“Market Seems Broken” After Monster Rally, Lindzon Says

Excerpt:

Both the Dow and S&P hit their highest levels of 2009 intraday Tuesday, and all seems well for the bulls. But Howard Lindzon of Knight’s Bridge Capital isn’t among them and candidly admits to being “clueless” about the rally at this point.

One reason is the big volume in shares of “bankrupt” companies such as Citigroup, Fannie Mae, Freddie Mac, Sirius XM Radio and AIG, which don’t seem to be moving on any fundamental growth, says Lindzon, who is also co-founder of Stocktwits. There are “just no underpinnings of real growth,” he says. “The markets seem broken.”

How about blaming the alleged “vampire squid” known as Goldman Sachs? From “trading huddles” to high-frequency trading, Goldman has been taking an image-beating as of late.
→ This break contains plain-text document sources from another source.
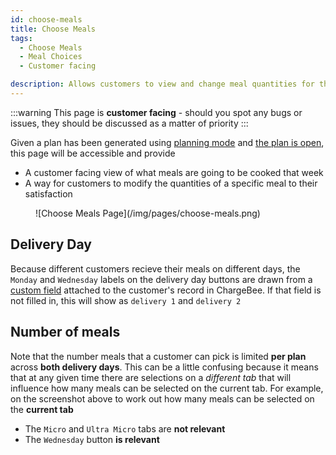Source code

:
 ```yaml
---
id: choose-meals
title: Choose Meals
tags:
  - Choose Meals
  - Meal Choices
  - Customer facing

description: Allows customers to view and change meal quantities for the upcoming cook
---
```


:::warning
This page is **customer facing** - should you spot any bugs or issues, they should be discussed as a matter of priority
:::

Given a plan has been generated using [planning mode](./recipes.md#planning-mode) and [the plan is open](../Faq/is-the-plan-open-or-closed.md), this page will be accessible and provide

- A customer facing view of what meals are going to be cooked that week
- A way for customers to modify the quantities of a specific meal to their satisfaction

<figure>
![Choose Meals Page](/img/pages/choose-meals.png)
</figure>

## Delivery Day

Because different customers recieve their meals on different days, the `Monday` and `Wednesday` labels on the delivery day buttons are drawn from a [custom field](../Technical%20Documentation/integration-with-chargebee.md#data-model) attached to the customer's record in ChargeBee. If that field is not filled in, this will show as `delivery 1` and `delivery 2`

## Number of meals

Note that the number meals that a customer can pick is limited **per plan** across **both delivery days**. This can be a little confusing because it means that at any given time there are selections on a _different tab_ that will influence how many meals can be selected on the current tab. For example, on the screenshot above to work out how many meals can be selected on the **current tab**

- The `Micro` and `Ultra Micro` tabs are **not relevant**
- The `Wednesday` button **is relevant**
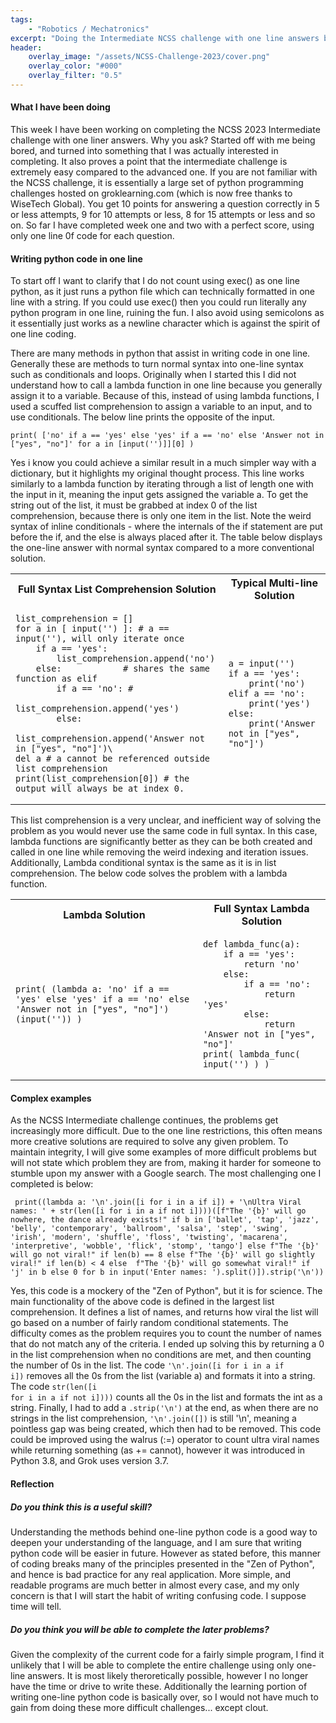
 ```yaml
---
tags: 
    - "Robotics / Mechatronics"
excerpt: "Doing the Intermediate NCSS challenge with one line answers because its fun."
header:
    overlay_image: "/assets/NCSS-Challenge-2023/cover.png"
    overlay_color: "#000"
    overlay_filter: "0.5"
---
```


#### What I have been doing

This week I have been working on completing the NCSS 2023 Intermediate challenge with one liner answers. Why you ask? Started off with me being bored, and turned into something that I was actually interested in completing. It also proves a point that the intermediate challenge is extremely easy compared to the advanced one. If you are not familiar with the NCSS challenge, it is essentially a large set of python programming challenges hosted on groklearning.com (which is now free thanks to WiseTech Global). You get 10 points for answering a question correctly in 5 or less attempts, 9 for 10 attempts or less, 8 for 15 attempts or less and so on. So far I have completed week one and two with a perfect score, using only one line 0f code for each question.

#### Writing python code in one line

To start off I want to clarify that I do not count using exec() as one line python, as it just runs a python file which can technically formatted in one line with a string. If you could use exec() then you could run literally any python program in one line, ruining the fun. I also avoid using semicolons as it essentially just works as a newline character which is against the spirit of one line coding.

There are many methods in python that assist in writing code in one line. Generally these are methods to turn normal syntax into one-line syntax such as conditionals and loops. Originally when I started this I did not understand how to call a lambda function in one line because you generally assign it to a variable. Because of this, instead of using lambda functions, I used a scuffed list comprehension to assign a variable to an input, and to use conditionals. The below line prints the opposite of the input.

<pre><code class="language-python hljs" style="white-space: pre-wrap;">print( ['no' if a == 'yes' else 'yes' if a == 'no' else 'Answer not in ["yes", "no"]' for a in [input('')]][0] )
</code></pre>

Yes i know you could achieve a similar result in a much simpler way with a dictionary, but it highlights my original thought process. This line works similarly to a lambda function by iterating through a list of length one with the input in it, meaning the input gets assigned the variable a. To get the string out of the list, it must be grabbed at index 0 of the list comprehension, because there is only one item in the list. Note the weird syntax of inline conditionals - where the internals of the if statement are put before the if, and the else is always placed after it. The table below displays the one-line answer with normal syntax compared to a more conventional solution.

<table>
<tr>
<th>Full Syntax List Comprehension Solution</th>
<th>Typical Multi-line Solution</th>
</tr>
<tr>
<td>

<pre><code class="language-python hljs" style="white-space: pre-wrap;">list_comprehension = []
for a in [ input('') ]: # a == input(''), will only iterate once
    if a == 'yes':
        list_comprehension.append('no')
    else:            # shares the same function as elif
        if a == 'no': #
            list_comprehension.append('yes')
        else:
            list_comprehension.append('Answer not in ["yes", "no"]')\
del a # a cannot be referenced outside list comprehension
print(list_comprehension[0]) # the output will always be at index 0.
</code></pre>
</td>
<td>

<pre><code class="language-python hljs" style="white-space: pre-wrap;">a = input('')
if a == 'yes':
    print('no')
elif a == 'no':
    print('yes')
else:
    print('Answer not in ["yes", "no"]')
</code></pre>
</td>
</tr>
</table>

This list comprehension is a very unclear, and inefficient way of solving the problem as you would never use the same code in full syntax. In this case, lambda functions are significantly better as they can be both created and called in one line while removing the weird indexing and iteration issues. Additionally, Lambda conditional syntax is the same as it is in list comprehension. The below code solves the problem with a lambda function.

<table>
<tr>
<th>Lambda Solution</th>
<th>Full Syntax Lambda Solution</th>
</tr>
<tr>
<td>

<pre><code class="language-python hljs" style="white-space: pre-wrap;">print( (lambda a: 'no' if a == 'yes' else 'yes' if a == 'no' else 'Answer not in ["yes", "no"]')(input('')) )
</code></pre>
</td>
<td>

<pre><code class="language-python hljs" style="white-space: pre-wrap;">def lambda_func(a):
    if a == 'yes':
        return 'no'
    else:
        if a == 'no':
            return 'yes'
        else:
            return 'Answer not in ["yes", "no"]'
print( lambda_func( input('') ) )
</code></pre>
</td>
</tr>
</table>

#### Complex examples

As the NCSS Intermediate challenge continues, the problems get increasingly more difficult. Due to the one line restrictions, this often means more creative solutions are required to solve any given problem. To maintain integrity, I will give some examples of more difficult problems but will not state which problem they are from, making it harder for someone to stumble upon my answer with a Google search. The most challenging one I completed is below:

<pre><code class="language-python hljs" style="white-space: pre-wrap;"> print((lambda a: '\n'.join([i for i in a if i]) + '\nUltra Viral names: ' + str(len([i for i in a if not i])))([f"The '{b}' will go nowhere, the dance already exists!" if b in ['ballet', 'tap', 'jazz', 'belly', 'contemporary', 'ballroom', 'salsa', 'step', 'swing', 'irish', 'modern', 'shuffle', 'floss', 'twisting', 'macarena', 'interpretive', 'wobble', 'flick', 'stomp', 'tango'] else f"The '{b}' will go not viral!" if len(b) == 8 else f"The '{b}' will go slightly viral!" if len(b) < 4 else  f"The '{b}' will go somewhat viral!" if 'j' in b else 0 for b in input('Enter names: ').split()]).strip('\n'))
</code></pre>

Yes, this code is a mockery of the "Zen of Python", but it is for science. The main functionality of the above code is defined in the largest list comprehension. It defines a list of names, and returns how viral the list will go based on a number of fairly random conditional statements. The difficulty comes as the problem requires you to count the number of names that do not match any of the criteria. I ended up solving this by returning a 0 in the list comprehension when no conditions are met, and then counting the number of 0s in the list. The code <code style="language-python hljs">'\n'.join([i for i in a if i])</code> removes all the 0s from the list (variable a) and formats it into a string. The code <code style="language-python hljs">str(len([i for i in a if not i])))</code> counts all the 0s in the list and formats the int as a string. Finally, I had to add a <code style="language-python hljs">.strip('\n')</code> at the end, as when there are no strings in the list comprehension, <code style="language-python hljs">'\n'.join([])</code> is still '\n', meaning a pointless gap was being created, which then had to be removed. This code could be improved using the walrus (:=) operator to count ultra viral names while returning something (as += cannot), however it was introduced in Python 3.8, and Grok uses version 3.7.

#### Reflection

##### Do you think this is a useful skill?

Understanding the methods behind one-line python code is a good way to deepen your understanding of the language, and I am sure that writing python code will be easier in future. However as stated before, this manner of coding breaks many of the principles presented in the "Zen of Python", and hence is bad practice for any real application. More simple, and readable programs are much better in almost every case, and my only concern is that I will start the habit of writing confusing code. I suppose time will tell.

##### Do you think you will be able to complete the later problems?

Given the complexity of the current code for a fairly simple program, I find it unlikely that I will be able to complete the entire challenge using only one-line answers. It is most likely theroretically possible, however I no longer have the time or drive to write these. Additionally the learning portion of writing one-line python code is basically over, so I would not have much to gain from doing these more difficult challenges... except clout.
Lindzon argues we should be focusing on our policymakers — not guys at Goldman, who are doing what bankers should do — making money. In fact, everyone had the opportunity to buy at the bottom of the market — not just the Goldman gang.

So what’s Lindzon trading now? He’s “mainly watching” but short Capital One and Best Buy and long a few Chinese stocks, oil, Netease.com and US Natural Gas ETF.